Взгляд у него был вопрошающий. Вопрошающий и строгий. Совсем не радостный.
— Да, Иоанн. А сам-то?.. Разве твое место было не в Храме?
— Мой храм тут. В мире за стенами обители царит зло. — Он покачал головой. — Иерусалим осквернен… А ты? Что привело сюда тебя?
— Я хочу учиться, — с искренним удивлением отвечал я.
Он снова покачал головой:
— Пойдем отсюда. Давай я покажу тебе свою пасеку.
Широким угловатым шагом Иоанн повел меня вниз. Его мелькавшие впереди узкие ступни были сплошь изранены, он то и дело потирал руки, словно пытаясь согреться. Мы дошли до берега, до самых солонцов, и он опустился на камень. Вокруг с хриплыми криками носились чибисы. Иоанн задрал голову к горам, к монастырю, цеплявшемуся за эту худосочную землю словно в доказательство того, что жизнь возможна и тут, в самых что ни на есть неблагоприятных условиях. Вдали от Иерусалима. Вдали от общества.
Повсюду трудились люди — здешние новоселы, бедняки из бедняков.
Ульев я, однако, нигде не усмотрел. Спросил у Иоанна. Тот повел рукой окрест и чуть заметно улыбнулся: улыбка с трудом пробилась в уголке рта, осветила сумрачный лик.
— Неужели ты не видишь это множество пчел? Посмотри, как они корпят. Там, и там, и там… Посмотри, как они перелетают с цветка на цветок, собирая мед…
Я видел согбенных стариков и старух, видел детей со вспученными животами, видел прокаженных, звеневших своими колокольчиками по всему склону! Иоанн резко опустил руку, точно закрывая окно в мир, и обернулся ко мне:
— Что привело тебя сюда?
— Ты о чем? Я… я отрекся от мира.
— Нет уж, пожалуйста. Обойдемся без фальши.
— Ты хочешь сказать, я вру, Иоанн?
Он фыркнул:
— Просто это глупо. Что тебе дурного сделал мир? Да ты его любишь. Признайся, любишь? Тогда не бросайся словами.
Я молчал, потому что он был прав. Я действительно до умопомрачения любил мир. Каждый вечер я засыпал с блаженной улыбкой на устах, и эта улыбка светилась в темноте, и я понимал, что она светится благодаря моей связи с Богом, с жизнью, с журчащим во мне источником. Этот источник был реален. Он выходил из-под земли, питая все растущее и развивающееся, все страждущее, все радующееся. Он доставал до звезд на небе и до земляных червей в глубине.

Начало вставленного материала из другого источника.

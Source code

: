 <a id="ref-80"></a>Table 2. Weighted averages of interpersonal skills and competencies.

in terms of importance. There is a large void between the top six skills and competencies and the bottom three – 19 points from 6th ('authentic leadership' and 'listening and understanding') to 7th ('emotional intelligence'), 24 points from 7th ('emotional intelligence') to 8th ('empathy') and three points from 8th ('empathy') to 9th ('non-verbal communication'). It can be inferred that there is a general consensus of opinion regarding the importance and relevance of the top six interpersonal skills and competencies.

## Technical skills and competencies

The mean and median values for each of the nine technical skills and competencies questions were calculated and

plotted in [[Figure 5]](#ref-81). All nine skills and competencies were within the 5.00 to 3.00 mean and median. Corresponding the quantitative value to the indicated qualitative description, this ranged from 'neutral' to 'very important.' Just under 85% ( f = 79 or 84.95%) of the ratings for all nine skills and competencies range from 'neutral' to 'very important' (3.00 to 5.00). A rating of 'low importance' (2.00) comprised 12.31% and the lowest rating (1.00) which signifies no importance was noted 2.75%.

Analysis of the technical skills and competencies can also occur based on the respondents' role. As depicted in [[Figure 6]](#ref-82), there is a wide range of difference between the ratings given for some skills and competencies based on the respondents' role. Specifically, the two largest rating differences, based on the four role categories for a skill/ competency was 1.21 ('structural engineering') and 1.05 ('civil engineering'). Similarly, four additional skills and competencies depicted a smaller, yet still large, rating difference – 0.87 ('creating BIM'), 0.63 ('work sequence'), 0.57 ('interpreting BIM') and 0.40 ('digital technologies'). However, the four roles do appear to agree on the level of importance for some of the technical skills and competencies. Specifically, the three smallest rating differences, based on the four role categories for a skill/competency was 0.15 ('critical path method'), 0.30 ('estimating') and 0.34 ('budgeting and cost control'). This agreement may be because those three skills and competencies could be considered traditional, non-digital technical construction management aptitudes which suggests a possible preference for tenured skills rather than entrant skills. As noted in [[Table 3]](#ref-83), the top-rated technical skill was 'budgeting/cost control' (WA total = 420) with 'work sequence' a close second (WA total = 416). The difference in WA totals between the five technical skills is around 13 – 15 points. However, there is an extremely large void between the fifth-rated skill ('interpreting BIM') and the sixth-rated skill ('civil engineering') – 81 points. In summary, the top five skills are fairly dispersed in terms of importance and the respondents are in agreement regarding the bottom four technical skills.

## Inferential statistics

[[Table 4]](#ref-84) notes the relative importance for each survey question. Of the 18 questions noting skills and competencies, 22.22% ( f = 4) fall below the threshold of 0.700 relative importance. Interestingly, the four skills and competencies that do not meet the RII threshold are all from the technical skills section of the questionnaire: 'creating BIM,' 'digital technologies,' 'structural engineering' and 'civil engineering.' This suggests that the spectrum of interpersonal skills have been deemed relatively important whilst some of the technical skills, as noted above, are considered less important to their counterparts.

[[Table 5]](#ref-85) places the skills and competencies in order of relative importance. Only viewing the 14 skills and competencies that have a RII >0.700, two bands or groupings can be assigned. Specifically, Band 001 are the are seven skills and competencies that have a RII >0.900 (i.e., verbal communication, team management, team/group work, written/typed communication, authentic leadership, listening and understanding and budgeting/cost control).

— А ты? — наконец произнес я.
Иоанн пожал плечами и вперился в свои ладони.
— Я тут уже три года. Коль скоро меня предназначили храму, я выбрал самый суровый, самый непримиримый из всех храмов. Мы, здешние монахи, ненавидим Иерусалим, ненавидим двуличие, ненавидим вероломное пособничество священнослужителей римлянам.
6
В кумранской общине этим словом (по-древнееврейски «раббим») обозначались ее полноправные члены (в отличие от неполноправных «новициев»). Здесь его значение шире — см. далее.